1. Questions to the First Minister – in the Senedd on 21 January 2020.
5. Will the First Minister make a statement on what action the Welsh Government is taking in south Wales to tackle climate change? OAQ54956
Llywydd, we are tackling climate change by reducing emissions and building resilience. In south Wales, we are investing in public transport, low-carbon buildings, decarbonising our energy system, improving biodiversity, and building resilience to the impacts of climate change in areas such as flood prevention and natural resource management.
Thank you for that answer, First Minister. I'd like to return you briefly to the issue of road congestion and the impact on climate change. I very much welcome the consideration that's now being given to the issue of congestion and pollution from traffic into Cardiff. Of course, that traffic doesn't miraculously appear in Cardiff, it goes through constituencies such as mine into Cardiff, and that congestion and pollution is felt all through quite a large number of our constituencies. But, in particular, the solution to congestion and pollution is not just in Cardiff, it lies much further through.
In order to win the support, I think, of the many people in the Pontypridd constituency and further afield, it seems to me that consideration of the whole issue of congestion charging is dependent on a number of principled assurances I think people want.
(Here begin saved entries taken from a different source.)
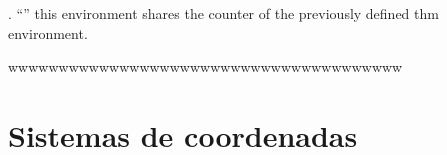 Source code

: \documentclass[a4paper]{report}
\begin{document}
\cite{hilbert2020geometry}. ``''  this environment shares the counter of the previously defined thm environment.
\cite{reyes} \cite{www}


wwwwwwwwwwwwwwwwwwwwwwwwwwwwwwwwwwwwwww







\printindex


\appendix
{}
\setcounter{page}{1}
\chapter{Sistemas de coordenadas}
\end{document}
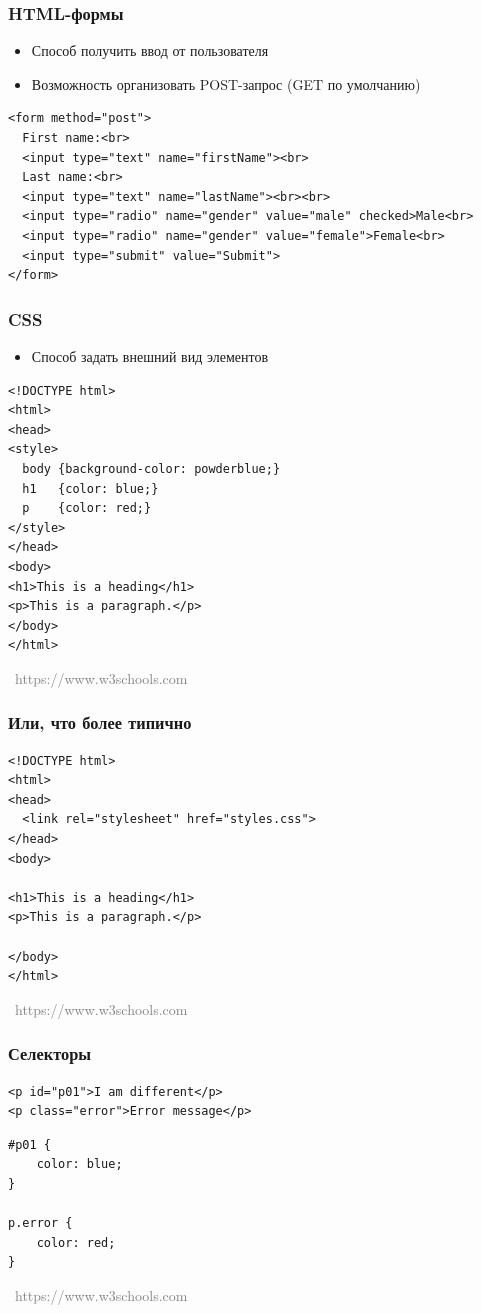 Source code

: \documentclass[xetex,mathserif,serif]{beamer}
\newcommand{\attribution}[1] {
\vspace{-5mm}\begin{flushright}\begin{scriptsize}\textcolor{gray}{\textcopyright\, #1}\end{scriptsize}\end{flushright}
}
\begin{document}
	\begin{frame}[fragile]
		\frametitle{HTML-формы}
		\begin{itemize}
			\item Способ получить ввод от пользователя
			\item Возможность организовать POST-запрос (GET по умолчанию)
		\end{itemize}
		\begin{verbatim}
<form method="post">
  First name:<br>
  <input type="text" name="firstName"><br>
  Last name:<br>
  <input type="text" name="lastName"><br><br>
  <input type="radio" name="gender" value="male" checked>Male<br>
  <input type="radio" name="gender" value="female">Female<br>
  <input type="submit" value="Submit">
</form>
		\end{verbatim}
	\end{frame}

	\begin{frame}[fragile]
		\frametitle{CSS}
		\begin{itemize}
			\item Способ задать внешний вид элементов
		\end{itemize}
		\begin{verbatim}
<!DOCTYPE html>
<html>
<head>
<style>
  body {background-color: powderblue;}
  h1   {color: blue;}
  p    {color: red;}
</style>
</head>
<body>
<h1>This is a heading</h1>
<p>This is a paragraph.</p>
</body>
</html>
		\end{verbatim}
		\attribution{https://www.w3schools.com}
	\end{frame}

	\begin{frame}[fragile]
		\frametitle{Или, что более типично}
		\begin{verbatim}
<!DOCTYPE html>
<html>
<head>
  <link rel="stylesheet" href="styles.css">
</head>
<body>

<h1>This is a heading</h1>
<p>This is a paragraph.</p>

</body>
</html>
		\end{verbatim}
		\attribution{https://www.w3schools.com}
	\end{frame}

	\begin{frame}[fragile]
		\frametitle{Селекторы}
		\begin{verbatim}
<p id="p01">I am different</p>
<p class="error">Error message</p>
		\end{verbatim}
		\vspace{5mm}
		\begin{verbatim}
#p01 {
    color: blue;
}

p.error {
    color: red;
}
		\end{verbatim}
		\attribution{https://www.w3schools.com}
	\end{frame}
\end{document}

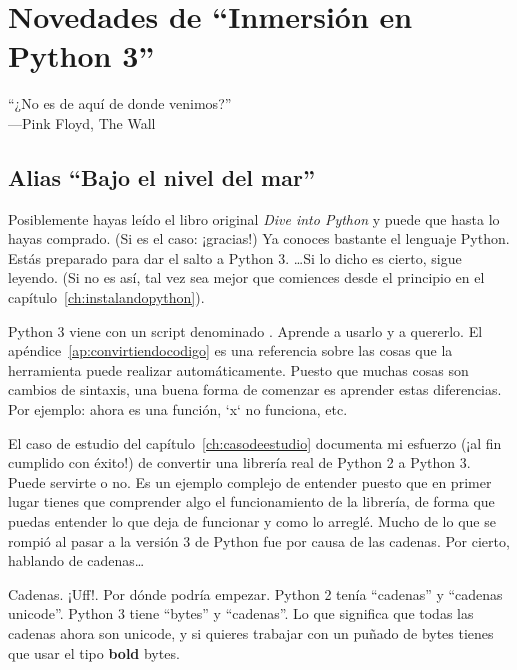 
\chapter{Novedades de ``Inmersión en Python 3''}\label{ch:novedades}

\begin{citaCap}
``¿No es de aquí de donde venimos?''\\
---Pink Floyd, The Wall
\end{citaCap}

\section{Alias ``Bajo el nivel del mar''}

Posiblemente hayas leído el libro original \emph{Dive into Python} y puede que hasta lo hayas comprado. (Si es el caso: ¡gracias!) Ya conoces bastante el lenguaje Python. Estás preparado para dar el salto a Python 3. \ldots Si lo dicho es cierto, sigue leyendo. (Si no es así, tal vez sea mejor que comiences desde el principio en el capítulo~\ref{ch:instalandopython}).

Python 3 viene con un script denominado . Aprende a usarlo y a quererlo. El apéndice~\ref{ap:convirtiendocodigo} es una referencia sobre las cosas que la herramienta  puede realizar automáticamente. Puesto que muchas cosas son cambios de sintaxis, una buena forma de comenzar es aprender estas diferencias. Por ejemplo:  ahora es una función, `x` no funciona, etc.

El caso de estudio del capítulo~\ref{ch:casodeestudio} documenta mi esfuerzo (¡al fin cumplido con éxito!) de convertir una librería real de Python 2 a Python 3. Puede servirte o no. Es un ejemplo complejo de entender puesto que en primer lugar tienes que comprender algo el funcionamiento de la librería, de forma que puedas entender lo que deja de funcionar y como lo arreglé.  Mucho de lo que se rompió al pasar a la versión 3 de Python fue por causa de las cadenas.  Por cierto, hablando de cadenas\ldots

Cadenas. ¡Uff!. Por dónde podría empezar. Python 2 tenía ``cadenas'' y ``cadenas unicode''. Python 3 tiene ``bytes'' y ``cadenas''. Lo que significa que todas las cadenas ahora son unicode, y si quieres trabajar con un puñado de bytes tienes que usar el tipo \textbf{bold} bytes.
The first one is that the costs do not disproportionately fall on the poorest communities. The second one is that a proportion of the proceeds are redistributed and invested within our broader transport system. And that, thirdly, there is an affordable public transport alternative available, First Minister.
I thank Mick Antoniw for those additional points on this matter. Of course, he is right that traffic that flows through his constituency and very often from his constituency into mine and then onwards into Cardiff is generated elsewhere. I just want to recognise what Mick Antoniw said about the need for this to be tackled. The idea that you can simply ignore it and look the other way is simply not an answer to what we face. But the answer that we design has to have the sorts of characteristics that he mentioned.
I said in the answer to my previous question, for those who were here to hear it, that the Minister's letter puts fairness at the heart of the Welsh Government's response to it, and that redistribution of any sums raised, so that they benefit areas outside Cardiff, is integral to any plan as well. And of course, affordable public transport of the sort that I know the Member has particularly campaigned for, for the reopening of former railway lines that would serve his constituency and provide that sort of affordable public transport, has to be integral to the plan as well. And it is why, in the answer that I provided to Mark Reckless, I read that part of the Minister's letter to Cardiff Council that places all of those things in that wider context.